Data supplied section start

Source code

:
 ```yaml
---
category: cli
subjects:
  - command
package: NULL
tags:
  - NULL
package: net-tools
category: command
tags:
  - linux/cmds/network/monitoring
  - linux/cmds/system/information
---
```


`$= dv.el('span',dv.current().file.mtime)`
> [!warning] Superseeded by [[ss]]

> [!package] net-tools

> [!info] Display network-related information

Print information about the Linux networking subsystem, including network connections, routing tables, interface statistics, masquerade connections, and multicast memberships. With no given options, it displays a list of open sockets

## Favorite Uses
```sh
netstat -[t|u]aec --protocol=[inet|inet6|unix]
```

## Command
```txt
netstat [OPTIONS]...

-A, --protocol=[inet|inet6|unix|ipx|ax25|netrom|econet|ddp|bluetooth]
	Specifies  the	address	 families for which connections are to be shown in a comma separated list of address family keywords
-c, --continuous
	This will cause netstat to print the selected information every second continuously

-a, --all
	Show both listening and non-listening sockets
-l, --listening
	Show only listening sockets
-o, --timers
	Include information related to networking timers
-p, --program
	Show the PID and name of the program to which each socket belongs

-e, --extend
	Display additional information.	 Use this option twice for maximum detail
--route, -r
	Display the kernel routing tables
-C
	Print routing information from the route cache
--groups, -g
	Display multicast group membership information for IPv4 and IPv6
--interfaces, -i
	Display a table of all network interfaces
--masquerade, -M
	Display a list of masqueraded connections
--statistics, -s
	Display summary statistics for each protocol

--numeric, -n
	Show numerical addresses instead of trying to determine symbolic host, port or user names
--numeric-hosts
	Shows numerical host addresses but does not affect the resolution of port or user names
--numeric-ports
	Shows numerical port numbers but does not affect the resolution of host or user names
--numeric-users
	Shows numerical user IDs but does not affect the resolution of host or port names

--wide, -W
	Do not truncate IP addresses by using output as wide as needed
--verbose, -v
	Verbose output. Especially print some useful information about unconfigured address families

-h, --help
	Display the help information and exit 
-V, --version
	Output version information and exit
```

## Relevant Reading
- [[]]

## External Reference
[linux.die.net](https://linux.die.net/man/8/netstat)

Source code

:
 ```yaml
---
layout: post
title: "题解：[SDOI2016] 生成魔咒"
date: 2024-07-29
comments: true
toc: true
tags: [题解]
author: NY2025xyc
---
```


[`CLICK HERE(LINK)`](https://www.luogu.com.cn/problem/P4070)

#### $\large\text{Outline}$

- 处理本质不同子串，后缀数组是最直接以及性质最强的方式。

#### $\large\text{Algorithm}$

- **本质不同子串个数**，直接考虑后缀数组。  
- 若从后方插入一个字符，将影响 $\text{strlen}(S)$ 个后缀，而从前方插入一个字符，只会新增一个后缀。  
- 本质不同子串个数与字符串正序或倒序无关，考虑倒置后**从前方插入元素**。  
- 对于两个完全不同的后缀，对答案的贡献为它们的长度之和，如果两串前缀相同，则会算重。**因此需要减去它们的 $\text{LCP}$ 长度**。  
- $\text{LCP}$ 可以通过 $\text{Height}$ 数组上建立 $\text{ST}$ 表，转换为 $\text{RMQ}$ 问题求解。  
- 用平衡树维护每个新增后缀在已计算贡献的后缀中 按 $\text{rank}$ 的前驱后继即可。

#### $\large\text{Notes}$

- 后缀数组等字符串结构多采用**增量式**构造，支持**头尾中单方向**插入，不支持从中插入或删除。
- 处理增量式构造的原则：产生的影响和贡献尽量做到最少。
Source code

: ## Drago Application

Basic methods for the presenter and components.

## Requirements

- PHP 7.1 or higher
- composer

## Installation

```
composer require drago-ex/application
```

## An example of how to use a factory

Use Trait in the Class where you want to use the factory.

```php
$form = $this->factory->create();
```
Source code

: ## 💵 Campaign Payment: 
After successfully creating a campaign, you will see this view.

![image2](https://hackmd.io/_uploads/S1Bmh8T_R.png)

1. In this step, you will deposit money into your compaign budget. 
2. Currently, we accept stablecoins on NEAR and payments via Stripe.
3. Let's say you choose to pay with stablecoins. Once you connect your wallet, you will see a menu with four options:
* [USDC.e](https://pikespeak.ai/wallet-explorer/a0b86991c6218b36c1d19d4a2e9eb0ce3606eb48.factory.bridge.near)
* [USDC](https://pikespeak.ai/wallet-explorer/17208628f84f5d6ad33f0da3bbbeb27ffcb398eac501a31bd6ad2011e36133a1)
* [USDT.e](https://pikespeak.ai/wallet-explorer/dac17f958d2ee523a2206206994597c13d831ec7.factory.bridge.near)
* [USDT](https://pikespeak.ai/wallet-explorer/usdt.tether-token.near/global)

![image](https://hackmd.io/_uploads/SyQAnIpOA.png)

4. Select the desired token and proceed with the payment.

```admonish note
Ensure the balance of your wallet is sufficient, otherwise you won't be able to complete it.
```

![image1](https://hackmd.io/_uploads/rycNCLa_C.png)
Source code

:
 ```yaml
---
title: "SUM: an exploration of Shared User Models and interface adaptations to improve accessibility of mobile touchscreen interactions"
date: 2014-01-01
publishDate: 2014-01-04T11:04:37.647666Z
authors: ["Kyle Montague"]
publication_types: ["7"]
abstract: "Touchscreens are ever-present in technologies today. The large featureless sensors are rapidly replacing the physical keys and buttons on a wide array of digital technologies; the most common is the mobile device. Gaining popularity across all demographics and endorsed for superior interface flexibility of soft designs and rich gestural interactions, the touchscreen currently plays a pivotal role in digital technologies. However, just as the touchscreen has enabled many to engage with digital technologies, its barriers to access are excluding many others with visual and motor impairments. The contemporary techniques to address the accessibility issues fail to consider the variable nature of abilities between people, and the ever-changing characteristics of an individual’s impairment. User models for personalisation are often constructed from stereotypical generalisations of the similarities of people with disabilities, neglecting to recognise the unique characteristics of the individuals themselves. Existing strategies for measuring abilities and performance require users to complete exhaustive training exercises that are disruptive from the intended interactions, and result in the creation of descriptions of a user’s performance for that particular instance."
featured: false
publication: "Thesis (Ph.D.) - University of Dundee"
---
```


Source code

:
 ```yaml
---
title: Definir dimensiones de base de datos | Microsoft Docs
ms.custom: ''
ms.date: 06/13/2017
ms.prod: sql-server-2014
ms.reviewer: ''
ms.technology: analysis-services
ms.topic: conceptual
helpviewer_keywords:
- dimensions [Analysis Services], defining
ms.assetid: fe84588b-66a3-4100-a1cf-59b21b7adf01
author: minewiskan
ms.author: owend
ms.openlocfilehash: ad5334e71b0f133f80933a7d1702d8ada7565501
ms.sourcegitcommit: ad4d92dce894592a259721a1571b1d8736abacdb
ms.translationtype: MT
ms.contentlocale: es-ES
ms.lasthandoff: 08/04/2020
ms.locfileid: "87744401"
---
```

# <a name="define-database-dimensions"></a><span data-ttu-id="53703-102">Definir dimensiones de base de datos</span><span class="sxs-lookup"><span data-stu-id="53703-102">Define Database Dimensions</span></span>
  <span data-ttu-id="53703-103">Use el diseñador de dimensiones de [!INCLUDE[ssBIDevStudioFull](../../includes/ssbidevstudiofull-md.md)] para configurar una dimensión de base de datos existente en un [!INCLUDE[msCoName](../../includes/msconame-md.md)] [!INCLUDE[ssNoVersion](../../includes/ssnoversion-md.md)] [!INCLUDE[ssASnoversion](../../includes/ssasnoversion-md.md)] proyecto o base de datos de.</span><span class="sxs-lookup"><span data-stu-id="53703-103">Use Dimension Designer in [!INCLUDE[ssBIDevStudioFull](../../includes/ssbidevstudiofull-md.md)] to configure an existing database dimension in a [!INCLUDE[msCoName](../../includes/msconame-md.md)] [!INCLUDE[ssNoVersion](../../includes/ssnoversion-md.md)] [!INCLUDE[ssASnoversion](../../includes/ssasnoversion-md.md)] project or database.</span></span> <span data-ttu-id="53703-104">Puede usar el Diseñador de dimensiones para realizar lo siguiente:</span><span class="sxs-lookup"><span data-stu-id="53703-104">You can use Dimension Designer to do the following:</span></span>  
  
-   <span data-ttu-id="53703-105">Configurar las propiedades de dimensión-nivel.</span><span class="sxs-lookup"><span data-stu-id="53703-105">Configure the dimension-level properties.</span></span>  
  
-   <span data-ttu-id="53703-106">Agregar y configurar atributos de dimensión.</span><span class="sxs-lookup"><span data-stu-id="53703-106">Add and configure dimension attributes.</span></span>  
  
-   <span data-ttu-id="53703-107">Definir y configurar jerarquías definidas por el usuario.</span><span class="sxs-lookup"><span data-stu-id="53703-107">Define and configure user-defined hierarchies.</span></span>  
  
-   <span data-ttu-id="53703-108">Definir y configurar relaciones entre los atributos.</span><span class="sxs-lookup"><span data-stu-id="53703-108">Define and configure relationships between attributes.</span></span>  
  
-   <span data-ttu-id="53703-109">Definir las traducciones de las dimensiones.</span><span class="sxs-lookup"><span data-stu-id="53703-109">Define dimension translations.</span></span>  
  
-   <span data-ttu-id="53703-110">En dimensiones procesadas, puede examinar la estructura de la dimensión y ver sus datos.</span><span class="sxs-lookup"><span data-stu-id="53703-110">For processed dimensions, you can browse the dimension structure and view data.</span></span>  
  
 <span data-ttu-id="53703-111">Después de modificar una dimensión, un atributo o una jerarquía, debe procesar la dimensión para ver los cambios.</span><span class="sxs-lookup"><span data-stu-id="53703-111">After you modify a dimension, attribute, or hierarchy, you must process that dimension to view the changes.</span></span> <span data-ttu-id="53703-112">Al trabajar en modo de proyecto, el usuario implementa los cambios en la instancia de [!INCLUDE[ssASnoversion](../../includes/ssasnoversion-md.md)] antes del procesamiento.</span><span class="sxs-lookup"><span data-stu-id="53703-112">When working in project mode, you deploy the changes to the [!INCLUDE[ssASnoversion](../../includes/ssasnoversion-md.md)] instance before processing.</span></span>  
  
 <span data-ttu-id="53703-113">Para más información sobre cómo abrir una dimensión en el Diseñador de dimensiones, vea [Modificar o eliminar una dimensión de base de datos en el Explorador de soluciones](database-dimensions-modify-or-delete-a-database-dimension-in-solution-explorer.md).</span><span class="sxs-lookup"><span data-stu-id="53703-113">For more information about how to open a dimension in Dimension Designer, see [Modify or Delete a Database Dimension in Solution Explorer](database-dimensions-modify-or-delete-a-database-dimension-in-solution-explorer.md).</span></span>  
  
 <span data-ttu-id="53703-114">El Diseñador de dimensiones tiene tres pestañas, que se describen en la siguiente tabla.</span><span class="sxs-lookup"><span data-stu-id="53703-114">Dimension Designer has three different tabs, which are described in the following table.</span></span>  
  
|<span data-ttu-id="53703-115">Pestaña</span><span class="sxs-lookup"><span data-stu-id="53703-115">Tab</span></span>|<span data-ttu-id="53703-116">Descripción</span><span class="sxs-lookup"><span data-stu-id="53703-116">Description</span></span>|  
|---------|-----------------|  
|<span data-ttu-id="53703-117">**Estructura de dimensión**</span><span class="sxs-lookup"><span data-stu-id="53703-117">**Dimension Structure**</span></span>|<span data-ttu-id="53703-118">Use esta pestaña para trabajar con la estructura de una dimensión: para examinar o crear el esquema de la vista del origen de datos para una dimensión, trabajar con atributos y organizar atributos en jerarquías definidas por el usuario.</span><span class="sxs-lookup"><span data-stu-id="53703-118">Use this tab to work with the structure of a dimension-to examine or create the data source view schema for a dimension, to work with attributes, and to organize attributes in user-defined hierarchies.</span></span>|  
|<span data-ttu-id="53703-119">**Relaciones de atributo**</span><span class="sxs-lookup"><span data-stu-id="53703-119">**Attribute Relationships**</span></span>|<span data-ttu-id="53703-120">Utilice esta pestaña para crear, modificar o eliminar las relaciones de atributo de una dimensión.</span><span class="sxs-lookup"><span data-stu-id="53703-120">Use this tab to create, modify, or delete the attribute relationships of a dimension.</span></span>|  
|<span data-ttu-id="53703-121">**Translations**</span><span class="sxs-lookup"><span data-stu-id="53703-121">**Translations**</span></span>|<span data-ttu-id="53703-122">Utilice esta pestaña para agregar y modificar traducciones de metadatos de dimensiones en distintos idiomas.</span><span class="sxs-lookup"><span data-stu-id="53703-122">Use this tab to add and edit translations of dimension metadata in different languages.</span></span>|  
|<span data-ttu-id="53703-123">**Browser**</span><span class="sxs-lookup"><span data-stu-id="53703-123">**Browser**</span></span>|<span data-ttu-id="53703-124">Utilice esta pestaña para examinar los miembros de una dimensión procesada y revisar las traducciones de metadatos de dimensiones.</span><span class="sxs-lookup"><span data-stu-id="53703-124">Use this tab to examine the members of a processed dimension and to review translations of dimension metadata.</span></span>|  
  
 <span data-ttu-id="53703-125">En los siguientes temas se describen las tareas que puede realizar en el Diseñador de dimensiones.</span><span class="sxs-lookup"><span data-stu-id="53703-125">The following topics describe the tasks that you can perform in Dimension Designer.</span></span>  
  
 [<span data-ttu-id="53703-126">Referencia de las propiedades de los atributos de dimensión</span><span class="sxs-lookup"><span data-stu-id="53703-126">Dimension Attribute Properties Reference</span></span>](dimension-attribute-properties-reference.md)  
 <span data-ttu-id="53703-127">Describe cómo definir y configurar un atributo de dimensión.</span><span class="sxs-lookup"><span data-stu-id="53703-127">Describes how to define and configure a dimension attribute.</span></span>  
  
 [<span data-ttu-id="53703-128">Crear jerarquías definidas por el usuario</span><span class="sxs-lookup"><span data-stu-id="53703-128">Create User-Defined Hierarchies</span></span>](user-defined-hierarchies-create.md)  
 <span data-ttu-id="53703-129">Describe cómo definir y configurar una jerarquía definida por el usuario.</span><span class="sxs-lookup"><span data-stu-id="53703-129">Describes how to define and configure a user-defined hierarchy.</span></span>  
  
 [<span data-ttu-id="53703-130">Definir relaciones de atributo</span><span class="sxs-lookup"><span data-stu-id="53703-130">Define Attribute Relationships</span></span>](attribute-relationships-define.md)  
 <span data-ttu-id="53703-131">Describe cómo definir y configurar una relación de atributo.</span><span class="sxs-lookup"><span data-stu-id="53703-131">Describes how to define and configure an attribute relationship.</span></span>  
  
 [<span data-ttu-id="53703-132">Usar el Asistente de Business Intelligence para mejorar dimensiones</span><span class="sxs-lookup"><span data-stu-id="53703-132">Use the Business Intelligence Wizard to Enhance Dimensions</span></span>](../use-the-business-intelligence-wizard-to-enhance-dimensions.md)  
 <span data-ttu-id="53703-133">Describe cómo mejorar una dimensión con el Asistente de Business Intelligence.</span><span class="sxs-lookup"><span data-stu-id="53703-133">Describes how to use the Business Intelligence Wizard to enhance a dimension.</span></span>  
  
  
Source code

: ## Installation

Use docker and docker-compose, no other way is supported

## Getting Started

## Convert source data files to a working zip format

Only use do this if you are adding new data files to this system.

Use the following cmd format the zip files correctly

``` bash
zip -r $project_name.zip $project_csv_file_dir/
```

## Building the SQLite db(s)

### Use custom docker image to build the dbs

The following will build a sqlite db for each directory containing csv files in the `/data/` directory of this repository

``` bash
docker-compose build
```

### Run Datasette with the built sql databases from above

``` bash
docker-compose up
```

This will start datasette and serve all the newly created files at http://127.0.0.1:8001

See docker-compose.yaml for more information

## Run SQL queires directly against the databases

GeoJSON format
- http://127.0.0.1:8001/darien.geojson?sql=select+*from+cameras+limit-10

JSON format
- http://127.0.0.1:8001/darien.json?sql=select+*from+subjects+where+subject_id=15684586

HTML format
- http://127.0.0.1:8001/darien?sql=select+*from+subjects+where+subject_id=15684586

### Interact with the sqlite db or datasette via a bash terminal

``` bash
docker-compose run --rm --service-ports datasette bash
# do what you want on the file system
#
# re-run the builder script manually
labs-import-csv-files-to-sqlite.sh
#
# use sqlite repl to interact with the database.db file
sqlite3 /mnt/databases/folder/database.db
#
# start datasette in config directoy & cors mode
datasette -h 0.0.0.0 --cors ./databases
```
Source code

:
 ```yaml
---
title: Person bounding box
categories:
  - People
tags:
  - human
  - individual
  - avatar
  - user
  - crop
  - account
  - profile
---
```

Data supplied section end

To do — How many lines in these entries contain the string "listening"? State the number and nothing more.

Response area — 3